(Beginning of Data for processing)

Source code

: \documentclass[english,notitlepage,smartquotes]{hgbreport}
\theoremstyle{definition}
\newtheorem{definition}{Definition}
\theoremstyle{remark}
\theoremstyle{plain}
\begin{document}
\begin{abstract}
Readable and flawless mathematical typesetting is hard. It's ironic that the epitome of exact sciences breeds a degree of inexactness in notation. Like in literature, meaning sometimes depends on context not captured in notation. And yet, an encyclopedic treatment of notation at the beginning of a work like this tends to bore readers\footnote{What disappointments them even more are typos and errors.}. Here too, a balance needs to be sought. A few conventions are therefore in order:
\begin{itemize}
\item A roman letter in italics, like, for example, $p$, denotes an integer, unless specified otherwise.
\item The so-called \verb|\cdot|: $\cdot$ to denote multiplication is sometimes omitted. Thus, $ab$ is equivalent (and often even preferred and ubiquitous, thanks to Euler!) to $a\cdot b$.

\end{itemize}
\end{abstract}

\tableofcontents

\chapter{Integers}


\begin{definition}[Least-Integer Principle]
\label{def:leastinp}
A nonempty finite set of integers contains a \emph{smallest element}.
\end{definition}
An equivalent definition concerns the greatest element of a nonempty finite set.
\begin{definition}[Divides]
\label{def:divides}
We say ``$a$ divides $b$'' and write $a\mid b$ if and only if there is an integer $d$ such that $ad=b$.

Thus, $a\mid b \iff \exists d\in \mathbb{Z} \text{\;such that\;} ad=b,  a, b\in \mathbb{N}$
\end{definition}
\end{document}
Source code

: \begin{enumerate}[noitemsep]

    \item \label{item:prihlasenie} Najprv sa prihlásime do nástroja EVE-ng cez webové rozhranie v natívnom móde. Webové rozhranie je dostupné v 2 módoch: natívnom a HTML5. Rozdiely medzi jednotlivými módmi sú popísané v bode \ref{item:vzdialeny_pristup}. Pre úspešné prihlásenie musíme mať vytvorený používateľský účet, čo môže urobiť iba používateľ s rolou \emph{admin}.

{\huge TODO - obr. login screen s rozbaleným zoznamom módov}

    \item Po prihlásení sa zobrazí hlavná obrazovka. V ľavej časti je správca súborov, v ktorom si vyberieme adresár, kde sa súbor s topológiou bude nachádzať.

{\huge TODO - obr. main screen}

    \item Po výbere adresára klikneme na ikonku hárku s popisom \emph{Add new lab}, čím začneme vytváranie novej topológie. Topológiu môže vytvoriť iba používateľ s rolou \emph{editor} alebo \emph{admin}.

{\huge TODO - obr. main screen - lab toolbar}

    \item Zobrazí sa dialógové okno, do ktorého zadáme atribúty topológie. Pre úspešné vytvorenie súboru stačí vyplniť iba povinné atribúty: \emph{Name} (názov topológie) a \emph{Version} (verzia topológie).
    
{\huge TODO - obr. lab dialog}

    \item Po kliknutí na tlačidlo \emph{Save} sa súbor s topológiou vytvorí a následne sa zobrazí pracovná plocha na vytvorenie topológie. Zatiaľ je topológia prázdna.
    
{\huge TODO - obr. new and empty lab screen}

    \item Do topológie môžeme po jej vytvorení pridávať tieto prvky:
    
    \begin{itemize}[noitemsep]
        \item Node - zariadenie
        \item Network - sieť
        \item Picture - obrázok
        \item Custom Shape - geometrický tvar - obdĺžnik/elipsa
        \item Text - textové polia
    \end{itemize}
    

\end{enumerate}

(End of Data for processing)

Task to carry out | Please reproduce the listing exactly, keeping every line as it is.

The completed task |
Source code

: \documentclass[english,notitlepage,smartquotes]{hgbreport}
\theoremstyle{definition}
\newtheorem{definition}{Definition}
\theoremstyle{remark}
\theoremstyle{plain}
\begin{document}
\begin{abstract}
Readable and flawless mathematical typesetting is hard. It's ironic that the epitome of exact sciences breeds a degree of inexactness in notation. Like in literature, meaning sometimes depends on context not captured in notation. And yet, an encyclopedic treatment of notation at the beginning of a work like this tends to bore readers\footnote{What disappointments them even more are typos and errors.}. Here too, a balance needs to be sought. A few conventions are therefore in order:
\begin{itemize}
\item A roman letter in italics, like, for example, $p$, denotes an integer, unless specified otherwise.
\item The so-called \verb|\cdot|: $\cdot$ to denote multiplication is sometimes omitted. Thus, $ab$ is equivalent (and often even preferred and ubiquitous, thanks to Euler!) to $a\cdot b$.

\end{itemize}
\end{abstract}

\tableofcontents

\chapter{Integers}


\begin{definition}[Least-Integer Principle]
\label{def:leastinp}
A nonempty finite set of integers contains a \emph{smallest element}.
\end{definition}
An equivalent definition concerns the greatest element of a nonempty finite set.
\begin{definition}[Divides]
\label{def:divides}
We say ``$a$ divides $b$'' and write $a\mid b$ if and only if there is an integer $d$ such that $ad=b$.

Thus, $a\mid b \iff \exists d\in \mathbb{Z} \text{\;such that\;} ad=b,  a, b\in \mathbb{N}$
\end{definition}
\end{document}
Source code

: \begin{enumerate}[noitemsep]

    \item \label{item:prihlasenie} Najprv sa prihlásime do nástroja EVE-ng cez webové rozhranie v natívnom móde. Webové rozhranie je dostupné v 2 módoch: natívnom a HTML5. Rozdiely medzi jednotlivými módmi sú popísané v bode \ref{item:vzdialeny_pristup}. Pre úspešné prihlásenie musíme mať vytvorený používateľský účet, čo môže urobiť iba používateľ s rolou \emph{admin}.

{\huge TODO - obr. login screen s rozbaleným zoznamom módov}

    \item Po prihlásení sa zobrazí hlavná obrazovka. V ľavej časti je správca súborov, v ktorom si vyberieme adresár, kde sa súbor s topológiou bude nachádzať.

{\huge TODO - obr. main screen}

    \item Po výbere adresára klikneme na ikonku hárku s popisom \emph{Add new lab}, čím začneme vytváranie novej topológie. Topológiu môže vytvoriť iba používateľ s rolou \emph{editor} alebo \emph{admin}.

{\huge TODO - obr. main screen - lab toolbar}

    \item Zobrazí sa dialógové okno, do ktorého zadáme atribúty topológie. Pre úspešné vytvorenie súboru stačí vyplniť iba povinné atribúty: \emph{Name} (názov topológie) a \emph{Version} (verzia topológie).
    
{\huge TODO - obr. lab dialog}

    \item Po kliknutí na tlačidlo \emph{Save} sa súbor s topológiou vytvorí a následne sa zobrazí pracovná plocha na vytvorenie topológie. Zatiaľ je topológia prázdna.
    
{\huge TODO - obr. new and empty lab screen}

    \item Do topológie môžeme po jej vytvorení pridávať tieto prvky:
    
    \begin{itemize}[noitemsep]
        \item Node - zariadenie
        \item Network - sieť
        \item Picture - obrázok
        \item Custom Shape - geometrický tvar - obdĺžnik/elipsa
        \item Text - textové polia
    \end{itemize}
    

\end{enumerate}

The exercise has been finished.